Worry about no one coming. Worry about being in the wrong clothes. At the wrong place. The wrong time. The wrong him.
Don’t think about the possibility of an accident. An incident. An occident.
No, wait. Not that last one.
There were heartaches that would hurt, but he could survive.
And there were things he didn’t think about. Because if he thought about them, they’d become possible. And they couldn’t be possible. He wouldn’t let them.
So, he stood on a rock in a field in Maine and watched the wind play in the leaves of grass as the sun sank lower. And he did not think about any reasons why he was alone. Except that maybe he was on the wrong rock, in the wrong field, in the wrong Maine, on the wrong day. Or maybe that he’d never been invited at all.
The sun was nearly to the horizon when someone finally climbed onto the rock beside him.
“You look amazing. Outstanding.” Dex’s voice was quiet. Nearly soft enough to be carried away by the wind. He punctuated the words with a stiff swallow and by holding out a bundle of long flowers that he was holding.
Nursey took the flowers. “Was starting to think you weren’t going to show.”
“Ayuh. Sorry ‘bout that. Got held up at work.”
Nursey nodded and looked at him from the corner of his eyes. The flowers seemed like a good sign. Probably. Maybe.

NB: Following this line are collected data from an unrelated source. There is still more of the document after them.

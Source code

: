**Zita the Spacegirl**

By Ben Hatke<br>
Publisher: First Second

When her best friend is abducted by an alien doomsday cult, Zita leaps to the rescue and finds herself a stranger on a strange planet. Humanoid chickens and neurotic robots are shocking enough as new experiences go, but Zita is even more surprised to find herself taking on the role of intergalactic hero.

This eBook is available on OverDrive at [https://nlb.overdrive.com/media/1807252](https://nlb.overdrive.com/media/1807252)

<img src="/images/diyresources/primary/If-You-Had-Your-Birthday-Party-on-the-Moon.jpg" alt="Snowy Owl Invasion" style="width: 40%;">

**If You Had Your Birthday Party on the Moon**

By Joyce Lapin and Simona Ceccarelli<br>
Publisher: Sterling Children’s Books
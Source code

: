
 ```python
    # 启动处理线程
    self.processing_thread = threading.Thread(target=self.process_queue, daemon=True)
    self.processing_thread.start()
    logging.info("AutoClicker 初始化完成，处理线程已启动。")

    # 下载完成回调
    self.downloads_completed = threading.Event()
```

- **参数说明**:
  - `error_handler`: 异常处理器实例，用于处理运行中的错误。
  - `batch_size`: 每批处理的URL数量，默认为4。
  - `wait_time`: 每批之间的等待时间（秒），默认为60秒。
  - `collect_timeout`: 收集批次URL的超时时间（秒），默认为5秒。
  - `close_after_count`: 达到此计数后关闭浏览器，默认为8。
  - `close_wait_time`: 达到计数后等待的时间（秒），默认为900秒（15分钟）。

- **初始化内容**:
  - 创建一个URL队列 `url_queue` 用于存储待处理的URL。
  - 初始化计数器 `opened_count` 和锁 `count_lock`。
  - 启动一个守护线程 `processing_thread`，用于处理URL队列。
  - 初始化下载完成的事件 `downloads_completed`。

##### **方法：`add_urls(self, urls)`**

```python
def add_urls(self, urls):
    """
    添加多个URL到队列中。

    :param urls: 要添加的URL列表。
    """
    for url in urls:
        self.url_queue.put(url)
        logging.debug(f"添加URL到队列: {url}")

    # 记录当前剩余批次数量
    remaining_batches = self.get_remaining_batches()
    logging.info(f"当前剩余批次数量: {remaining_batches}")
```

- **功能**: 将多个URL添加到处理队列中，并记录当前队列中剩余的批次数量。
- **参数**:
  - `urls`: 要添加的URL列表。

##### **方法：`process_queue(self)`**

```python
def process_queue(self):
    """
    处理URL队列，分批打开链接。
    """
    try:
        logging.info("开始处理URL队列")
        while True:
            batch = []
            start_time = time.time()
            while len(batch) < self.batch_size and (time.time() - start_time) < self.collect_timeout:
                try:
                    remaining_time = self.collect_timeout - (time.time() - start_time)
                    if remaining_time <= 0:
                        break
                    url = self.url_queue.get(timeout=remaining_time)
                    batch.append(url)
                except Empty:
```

The compliment, too. But-.
“Why’d you ask me to meet you in the middle of a field?”
“Didn’t want other people around, in case this doesn’t go how I hope. Less pressure, I figured. And a quiet place to be alone if necessary.” His throat worked as he swallowed again and his eyes slid over toward Nursey and then away again quickly. “But mostly, because I wanted to show you that.”
Nursey looked where Dex had tilted his head to indicate and watched as the setting sun set the fields and woods on fire. Everything lit with golds and reds, burning in waves in the breeze that tugged on the hems of his pants.
“That’s mad chill.”
Slowly, hesitantly, he lowered his hand from the bundle of flowers. Let it hang by his side. Let their fingers brush. Soft against calloused. Took Dex’s hand in his.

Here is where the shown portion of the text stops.